CATANIA – È scattata all’alba una vasta operazione antimafia condotta dalla Direzione Distrettuale Antimafia di Catania con il supporto delle forze dell’ordine in diverse regioni del Sud Italia. Il blitz, che ha coinvolto oltre 200 uomini tra polizia e carabinieri, ha colpito un’organizzazione criminale dedita al traffico internazionale di droga e armi. Tra i soggetti finiti in manette, figurano anche diversi affiliati operanti a Reggio Calabria, segno della fitta rete di collegamenti tra i clan siciliani e le cosche calabresi.
L’inchiesta, coordinata dalla DDA etnea, ha portato all’esecuzione di decine di misure cautelari nei confronti di esponenti ritenuti vicini a potenti consorterie mafiose del catanese. Secondo quanto emerso dalle indagini, l’organizzazione gestiva un vero e proprio asse del narcotraffico che dalla Calabria giungeva in Sicilia e da lì riforniva il mercato locale e nazionale. Le armi, molte delle quali da guerra, venivano invece contrabbandate attraverso rotte clandestine e depositate in covi sicuri tra le province di Catania e Reggio.
Durante le perquisizioni sono stati sequestrati oltre 80 chilogrammi di sostanze stupefacenti – tra cocaina, hashish e marijuana – nonché un arsenale composto da pistole, fucili d’assalto, munizioni e giubbotti antiproiettile. Le forze dell’ordine hanno anche individuato bunker sotterranei e depositi nascosti nei quali venivano stoccate armi e droga.
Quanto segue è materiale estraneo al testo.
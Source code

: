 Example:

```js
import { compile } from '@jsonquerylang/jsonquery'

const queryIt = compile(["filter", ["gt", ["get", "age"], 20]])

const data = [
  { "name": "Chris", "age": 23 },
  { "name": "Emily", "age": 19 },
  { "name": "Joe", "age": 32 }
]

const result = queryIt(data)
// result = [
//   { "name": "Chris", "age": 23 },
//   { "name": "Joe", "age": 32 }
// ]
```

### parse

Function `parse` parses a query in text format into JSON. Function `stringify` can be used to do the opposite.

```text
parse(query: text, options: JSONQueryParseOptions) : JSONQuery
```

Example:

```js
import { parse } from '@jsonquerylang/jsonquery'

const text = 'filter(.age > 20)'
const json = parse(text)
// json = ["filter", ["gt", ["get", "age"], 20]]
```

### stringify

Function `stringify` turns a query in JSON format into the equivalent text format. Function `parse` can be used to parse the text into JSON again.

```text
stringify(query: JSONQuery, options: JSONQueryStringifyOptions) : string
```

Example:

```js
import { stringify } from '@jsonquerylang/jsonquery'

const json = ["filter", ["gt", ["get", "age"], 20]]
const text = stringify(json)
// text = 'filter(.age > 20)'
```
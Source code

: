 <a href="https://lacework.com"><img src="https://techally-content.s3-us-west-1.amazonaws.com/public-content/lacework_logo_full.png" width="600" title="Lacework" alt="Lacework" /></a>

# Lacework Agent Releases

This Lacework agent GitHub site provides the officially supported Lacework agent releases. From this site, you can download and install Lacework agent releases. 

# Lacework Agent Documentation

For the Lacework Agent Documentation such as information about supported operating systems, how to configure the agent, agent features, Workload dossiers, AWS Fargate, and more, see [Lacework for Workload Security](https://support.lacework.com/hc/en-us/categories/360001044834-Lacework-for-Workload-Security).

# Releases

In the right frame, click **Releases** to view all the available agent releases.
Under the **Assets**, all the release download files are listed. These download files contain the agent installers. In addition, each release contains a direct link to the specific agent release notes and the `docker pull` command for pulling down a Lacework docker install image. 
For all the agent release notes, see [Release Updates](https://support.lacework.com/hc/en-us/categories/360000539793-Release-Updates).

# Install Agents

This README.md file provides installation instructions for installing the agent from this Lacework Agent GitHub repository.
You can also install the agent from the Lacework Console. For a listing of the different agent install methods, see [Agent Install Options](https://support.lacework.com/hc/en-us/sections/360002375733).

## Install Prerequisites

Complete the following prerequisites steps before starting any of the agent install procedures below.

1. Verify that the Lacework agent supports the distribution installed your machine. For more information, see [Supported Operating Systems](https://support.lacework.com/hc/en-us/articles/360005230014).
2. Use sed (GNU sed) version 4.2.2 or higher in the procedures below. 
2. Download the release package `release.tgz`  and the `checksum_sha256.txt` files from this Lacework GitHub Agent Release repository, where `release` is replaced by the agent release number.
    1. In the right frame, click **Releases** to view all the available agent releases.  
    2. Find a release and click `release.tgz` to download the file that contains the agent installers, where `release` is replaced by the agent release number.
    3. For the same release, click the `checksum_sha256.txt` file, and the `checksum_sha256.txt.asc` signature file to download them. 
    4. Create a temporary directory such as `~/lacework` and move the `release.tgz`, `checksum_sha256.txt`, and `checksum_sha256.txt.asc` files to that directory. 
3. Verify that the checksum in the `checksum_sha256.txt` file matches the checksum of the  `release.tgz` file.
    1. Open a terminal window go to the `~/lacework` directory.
L’operazione odierna rappresenta un duro colpo per le organizzazioni mafiose che operano tra Sicilia e Calabria. Le intercettazioni e le attività investigative, durate oltre due anni, hanno permesso di ricostruire la struttura gerarchica del gruppo criminale, evidenziando i legami con la ‘ndrangheta reggina, in particolare con alcune famiglie storiche attive nell’area tirrenica.
“La sinergia tra procure e forze dell’ordine è fondamentale per contrastare fenomeni criminali sempre più interconnessi a livello interregionale,” ha dichiarato il procuratore capo di Catania, sottolineando l’importanza della collaborazione tra le sedi giudiziarie di Catania e Reggio Calabria.
Gli arrestati dovranno ora rispondere di associazione mafiosa, traffico di droga, detenzione illegale di armi da guerra e riciclaggio. Le indagini proseguono per individuare eventuali altri fiancheggiatori e canali di approvvigionamento della merce illecita.